Within the records below, find each line that holds the string "library", then copy it.

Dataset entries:
######
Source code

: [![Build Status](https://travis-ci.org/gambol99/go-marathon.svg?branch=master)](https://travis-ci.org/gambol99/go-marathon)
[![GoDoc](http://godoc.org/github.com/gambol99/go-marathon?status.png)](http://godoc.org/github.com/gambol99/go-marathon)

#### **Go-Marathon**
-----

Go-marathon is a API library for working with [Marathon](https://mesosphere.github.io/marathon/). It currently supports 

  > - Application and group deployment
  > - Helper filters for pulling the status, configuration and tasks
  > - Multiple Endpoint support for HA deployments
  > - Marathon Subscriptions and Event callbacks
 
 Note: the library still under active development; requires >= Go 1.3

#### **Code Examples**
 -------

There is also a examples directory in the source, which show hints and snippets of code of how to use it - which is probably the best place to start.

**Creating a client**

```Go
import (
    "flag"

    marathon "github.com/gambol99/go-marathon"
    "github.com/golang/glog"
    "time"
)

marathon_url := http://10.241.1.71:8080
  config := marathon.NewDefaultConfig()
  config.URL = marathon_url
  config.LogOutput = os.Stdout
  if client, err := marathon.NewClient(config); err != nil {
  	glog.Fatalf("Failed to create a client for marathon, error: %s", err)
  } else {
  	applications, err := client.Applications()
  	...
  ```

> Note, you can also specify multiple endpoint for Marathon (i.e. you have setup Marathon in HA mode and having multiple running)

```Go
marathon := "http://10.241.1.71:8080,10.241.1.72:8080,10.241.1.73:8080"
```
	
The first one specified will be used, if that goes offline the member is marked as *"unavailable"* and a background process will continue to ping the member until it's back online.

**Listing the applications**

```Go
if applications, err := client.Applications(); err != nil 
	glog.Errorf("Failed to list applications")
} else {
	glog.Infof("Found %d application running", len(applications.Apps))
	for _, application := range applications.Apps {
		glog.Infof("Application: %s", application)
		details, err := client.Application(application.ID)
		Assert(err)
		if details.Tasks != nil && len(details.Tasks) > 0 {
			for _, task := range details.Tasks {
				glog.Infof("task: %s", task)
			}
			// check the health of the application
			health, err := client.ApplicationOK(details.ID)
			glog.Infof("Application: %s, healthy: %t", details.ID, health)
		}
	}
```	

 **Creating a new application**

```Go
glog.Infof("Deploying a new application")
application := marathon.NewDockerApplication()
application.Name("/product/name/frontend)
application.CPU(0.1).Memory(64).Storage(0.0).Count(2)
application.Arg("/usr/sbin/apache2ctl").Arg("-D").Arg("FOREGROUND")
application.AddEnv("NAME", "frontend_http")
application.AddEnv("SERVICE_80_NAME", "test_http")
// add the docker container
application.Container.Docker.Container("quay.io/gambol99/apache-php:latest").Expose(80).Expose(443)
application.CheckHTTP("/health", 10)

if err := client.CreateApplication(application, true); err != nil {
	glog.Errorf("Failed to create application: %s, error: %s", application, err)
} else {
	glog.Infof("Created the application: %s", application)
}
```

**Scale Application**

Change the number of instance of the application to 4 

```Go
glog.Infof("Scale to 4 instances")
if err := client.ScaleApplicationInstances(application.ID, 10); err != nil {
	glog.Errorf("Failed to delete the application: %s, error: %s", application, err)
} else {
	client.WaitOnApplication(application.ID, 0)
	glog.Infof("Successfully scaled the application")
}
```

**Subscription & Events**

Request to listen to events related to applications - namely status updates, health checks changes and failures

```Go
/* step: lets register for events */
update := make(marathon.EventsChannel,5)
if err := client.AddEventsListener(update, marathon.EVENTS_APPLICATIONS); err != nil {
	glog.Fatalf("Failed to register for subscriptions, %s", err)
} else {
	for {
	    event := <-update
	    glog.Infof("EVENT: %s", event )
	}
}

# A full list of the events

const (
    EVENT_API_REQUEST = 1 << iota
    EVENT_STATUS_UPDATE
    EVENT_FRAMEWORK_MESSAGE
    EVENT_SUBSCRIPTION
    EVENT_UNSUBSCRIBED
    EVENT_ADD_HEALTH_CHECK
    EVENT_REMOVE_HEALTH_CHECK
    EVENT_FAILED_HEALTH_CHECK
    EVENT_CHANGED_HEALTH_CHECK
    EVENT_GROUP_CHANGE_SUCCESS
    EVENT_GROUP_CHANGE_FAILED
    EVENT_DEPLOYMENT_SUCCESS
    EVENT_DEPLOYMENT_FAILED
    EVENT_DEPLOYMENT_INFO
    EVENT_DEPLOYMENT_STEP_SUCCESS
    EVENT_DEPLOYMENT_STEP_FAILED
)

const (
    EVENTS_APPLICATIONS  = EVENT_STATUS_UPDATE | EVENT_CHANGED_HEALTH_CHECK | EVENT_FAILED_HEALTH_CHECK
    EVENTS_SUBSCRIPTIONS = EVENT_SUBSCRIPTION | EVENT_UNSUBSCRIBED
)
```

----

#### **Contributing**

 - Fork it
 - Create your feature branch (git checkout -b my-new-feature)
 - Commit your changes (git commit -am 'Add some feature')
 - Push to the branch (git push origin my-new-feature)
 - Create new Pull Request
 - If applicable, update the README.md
######
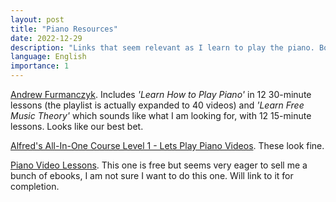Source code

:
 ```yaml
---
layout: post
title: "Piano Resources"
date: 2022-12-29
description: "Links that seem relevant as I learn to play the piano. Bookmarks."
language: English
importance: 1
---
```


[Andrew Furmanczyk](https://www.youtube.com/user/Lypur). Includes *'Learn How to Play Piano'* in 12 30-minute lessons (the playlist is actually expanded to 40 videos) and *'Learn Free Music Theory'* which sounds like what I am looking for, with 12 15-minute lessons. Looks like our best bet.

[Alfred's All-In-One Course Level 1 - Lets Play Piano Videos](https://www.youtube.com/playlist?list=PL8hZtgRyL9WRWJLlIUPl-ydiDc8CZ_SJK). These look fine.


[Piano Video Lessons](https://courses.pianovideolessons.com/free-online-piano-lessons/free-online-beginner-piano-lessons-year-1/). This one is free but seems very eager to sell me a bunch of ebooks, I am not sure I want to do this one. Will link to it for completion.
######
RESULT:
Go-marathon is a API library for working with [Marathon](https://mesosphere.github.io/marathon/). It currently supports 
 Note: the library still under active development; requires >= Go 1.3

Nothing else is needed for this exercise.